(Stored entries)

'''

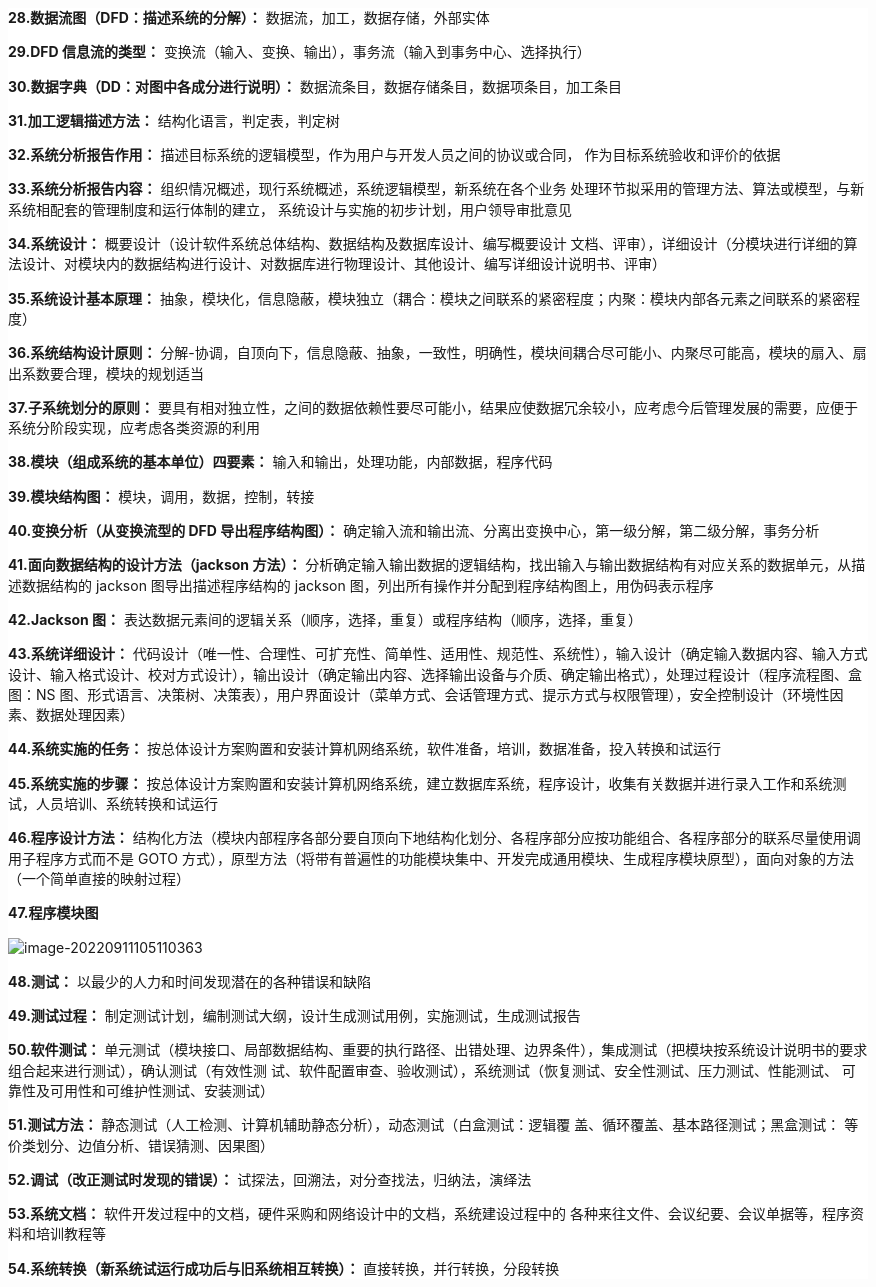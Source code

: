 **28.数据流图（DFD：描述系统的分解）：** 数据流，加工，数据存储，外部实体

**29.DFD 信息流的类型：** 变换流（输入、变换、输出），事务流（输入到事务中心、选择执行）

**30.数据字典（DD：对图中各成分进行说明）：** 数据流条目，数据存储条目，数据项条目，加工条目

**31.加工逻辑描述方法：** 结构化语言，判定表，判定树 

**32.系统分析报告作用：** 描述目标系统的逻辑模型，作为用户与开发人员之间的协议或合同， 作为目标系统验收和评价的依据 

**33.系统分析报告内容：** 组织情况概述，现行系统概述，系统逻辑模型，新系统在各个业务 处理环节拟采用的管理方法、算法或模型，与新系统相配套的管理制度和运行体制的建立， 系统设计与实施的初步计划，用户领导审批意见 

**34.系统设计：** 概要设计（设计软件系统总体结构、数据结构及数据库设计、编写概要设计 文档、评审），详细设计（分模块进行详细的算法设计、对模块内的数据结构进行设计、对数据库进行物理设计、其他设计、编写详细设计说明书、评审）

**35.系统设计基本原理：** 抽象，模块化，信息隐蔽，模块独立（耦合：模块之间联系的紧密程度；内聚：模块内部各元素之间联系的紧密程度）

**36.系统结构设计原则：** 分解-协调，自顶向下，信息隐蔽、抽象，一致性，明确性，模块间耦合尽可能小、内聚尽可能高，模块的扇入、扇出系数要合理，模块的规划适当

**37.子系统划分的原则：** 要具有相对独立性，之间的数据依赖性要尽可能小，结果应使数据冗余较小，应考虑今后管理发展的需要，应便于系统分阶段实现，应考虑各类资源的利用

**38.模块（组成系统的基本单位）四要素：** 输入和输出，处理功能，内部数据，程序代码

**39.模块结构图：** 模块，调用，数据，控制，转接

**40.变换分析（从变换流型的 DFD 导出程序结构图）：**  确定输入流和输出流、分离出变换中心，第一级分解，第二级分解，事务分析

**41.面向数据结构的设计方法（jackson 方法）：**  分析确定输入输出数据的逻辑结构，找出输入与输出数据结构有对应关系的数据单元，从描述数据结构的 jackson 图导出描述程序结构的 jackson 图，列出所有操作并分配到程序结构图上，用伪码表示程序

**42.Jackson 图：** 表达数据元素间的逻辑关系（顺序，选择，重复）或程序结构（顺序，选择，重复）

**43.系统详细设计：** 代码设计（唯一性、合理性、可扩充性、简单性、适用性、规范性、系统性），输入设计（确定输入数据内容、输入方式设计、输入格式设计、校对方式设计），输出设计（确定输出内容、选择输出设备与介质、确定输出格式），处理过程设计（程序流程图、盒图：NS 图、形式语言、决策树、决策表），用户界面设计（菜单方式、会话管理方式、提示方式与权限管理），安全控制设计（环境性因素、数据处理因素）

**44.系统实施的任务：** 按总体设计方案购置和安装计算机网络系统，软件准备，培训，数据准备，投入转换和试运行

**45.系统实施的步骤：** 按总体设计方案购置和安装计算机网络系统，建立数据库系统，程序设计，收集有关数据并进行录入工作和系统测试，人员培训、系统转换和试运行

**46.程序设计方法：** 结构化方法（模块内部程序各部分要自顶向下地结构化划分、各程序部分应按功能组合、各程序部分的联系尽量使用调用子程序方式而不是 GOTO 方式），原型方法（将带有普遍性的功能模块集中、开发完成通用模块、生成程序模块原型），面向对象的方法（一个简单直接的映射过程）

**47.程序模块图**

![image-20220911105110363](https://pic1.xuehuaimg.com/proxy/raw.githubusercontent.com/isicman/image/main/img/image-20220911105110363.png)



**48.测试：** 以最少的人力和时间发现潜在的各种错误和缺陷

**49.测试过程：** 制定测试计划，编制测试大纲，设计生成测试用例，实施测试，生成测试报告

**50.软件测试：** 单元测试（模块接口、局部数据结构、重要的执行路径、出错处理、边界条件），集成测试（把模块按系统设计说明书的要求组合起来进行测试），确认测试（有效性测 试、软件配置审查、验收测试），系统测试（恢复测试、安全性测试、压力测试、性能测试、 可靠性及可用性和可维护性测试、安装测试）

**51.测试方法：** 静态测试（人工检测、计算机辅助静态分析），动态测试（白盒测试：逻辑覆 盖、循环覆盖、基本路径测试；黑盒测试： 等价类划分、边值分析、错误猜测、因果图）

**52.调试（改正测试时发现的错误）：** 试探法，回溯法，对分查找法，归纳法，演绎法 

**53.系统文档：** 软件开发过程中的文档，硬件采购和网络设计中的文档，系统建设过程中的 各种来往文件、会议纪要、会议单据等，程序资料和培训教程等 

**54.系统转换（新系统试运行成功后与旧系统相互转换）：** 直接转换，并行转换，分段转换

'''

— WHAT IS BEING ASKED —
The lines above must be transcribed exactly, with every picture left out.

— RESPONSE TO THIS TASK —
Source code

: **28.数据流图（DFD：描述系统的分解）：** 数据流，加工，数据存储，外部实体

**29.DFD 信息流的类型：** 变换流（输入、变换、输出），事务流（输入到事务中心、选择执行）

**30.数据字典（DD：对图中各成分进行说明）：** 数据流条目，数据存储条目，数据项条目，加工条目

**31.加工逻辑描述方法：** 结构化语言，判定表，判定树 

**32.系统分析报告作用：** 描述目标系统的逻辑模型，作为用户与开发人员之间的协议或合同， 作为目标系统验收和评价的依据 

**33.系统分析报告内容：** 组织情况概述，现行系统概述，系统逻辑模型，新系统在各个业务 处理环节拟采用的管理方法、算法或模型，与新系统相配套的管理制度和运行体制的建立， 系统设计与实施的初步计划，用户领导审批意见 

**34.系统设计：** 概要设计（设计软件系统总体结构、数据结构及数据库设计、编写概要设计 文档、评审），详细设计（分模块进行详细的算法设计、对模块内的数据结构进行设计、对数据库进行物理设计、其他设计、编写详细设计说明书、评审）

**35.系统设计基本原理：** 抽象，模块化，信息隐蔽，模块独立（耦合：模块之间联系的紧密程度；内聚：模块内部各元素之间联系的紧密程度）

**36.系统结构设计原则：** 分解-协调，自顶向下，信息隐蔽、抽象，一致性，明确性，模块间耦合尽可能小、内聚尽可能高，模块的扇入、扇出系数要合理，模块的规划适当

**37.子系统划分的原则：** 要具有相对独立性，之间的数据依赖性要尽可能小，结果应使数据冗余较小，应考虑今后管理发展的需要，应便于系统分阶段实现，应考虑各类资源的利用

**38.模块（组成系统的基本单位）四要素：** 输入和输出，处理功能，内部数据，程序代码

**39.模块结构图：** 模块，调用，数据，控制，转接

**40.变换分析（从变换流型的 DFD 导出程序结构图）：**  确定输入流和输出流、分离出变换中心，第一级分解，第二级分解，事务分析

**41.面向数据结构的设计方法（jackson 方法）：**  分析确定输入输出数据的逻辑结构，找出输入与输出数据结构有对应关系的数据单元，从描述数据结构的 jackson 图导出描述程序结构的 jackson 图，列出所有操作并分配到程序结构图上，用伪码表示程序

**42.Jackson 图：** 表达数据元素间的逻辑关系（顺序，选择，重复）或程序结构（顺序，选择，重复）

**43.系统详细设计：** 代码设计（唯一性、合理性、可扩充性、简单性、适用性、规范性、系统性），输入设计（确定输入数据内容、输入方式设计、输入格式设计、校对方式设计），输出设计（确定输出内容、选择输出设备与介质、确定输出格式），处理过程设计（程序流程图、盒图：NS 图、形式语言、决策树、决策表），用户界面设计（菜单方式、会话管理方式、提示方式与权限管理），安全控制设计（环境性因素、数据处理因素）

**44.系统实施的任务：** 按总体设计方案购置和安装计算机网络系统，软件准备，培训，数据准备，投入转换和试运行

**45.系统实施的步骤：** 按总体设计方案购置和安装计算机网络系统，建立数据库系统，程序设计，收集有关数据并进行录入工作和系统测试，人员培训、系统转换和试运行

**46.程序设计方法：** 结构化方法（模块内部程序各部分要自顶向下地结构化划分、各程序部分应按功能组合、各程序部分的联系尽量使用调用子程序方式而不是 GOTO 方式），原型方法（将带有普遍性的功能模块集中、开发完成通用模块、生成程序模块原型），面向对象的方法（一个简单直接的映射过程）

**47.程序模块图**

![image-20220911105110363](https://pic1.xuehuaimg.com/proxy/raw.githubusercontent.com/isicman/image/main/img/image-20220911105110363.png)



**48.测试：** 以最少的人力和时间发现潜在的各种错误和缺陷

**49.测试过程：** 制定测试计划，编制测试大纲，设计生成测试用例，实施测试，生成测试报告

**50.软件测试：** 单元测试（模块接口、局部数据结构、重要的执行路径、出错处理、边界条件），集成测试（把模块按系统设计说明书的要求组合起来进行测试），确认测试（有效性测 试、软件配置审查、验收测试），系统测试（恢复测试、安全性测试、压力测试、性能测试、 可靠性及可用性和可维护性测试、安装测试）

**51.测试方法：** 静态测试（人工检测、计算机辅助静态分析），动态测试（白盒测试：逻辑覆 盖、循环覆盖、基本路径测试；黑盒测试： 等价类划分、边值分析、错误猜测、因果图）

**52.调试（改正测试时发现的错误）：** 试探法，回溯法，对分查找法，归纳法，演绎法 

**53.系统文档：** 软件开发过程中的文档，硬件采购和网络设计中的文档，系统建设过程中的 各种来往文件、会议纪要、会议单据等，程序资料和培训教程等 

**54.系统转换（新系统试运行成功后与旧系统相互转换）：** 直接转换，并行转换，分段转换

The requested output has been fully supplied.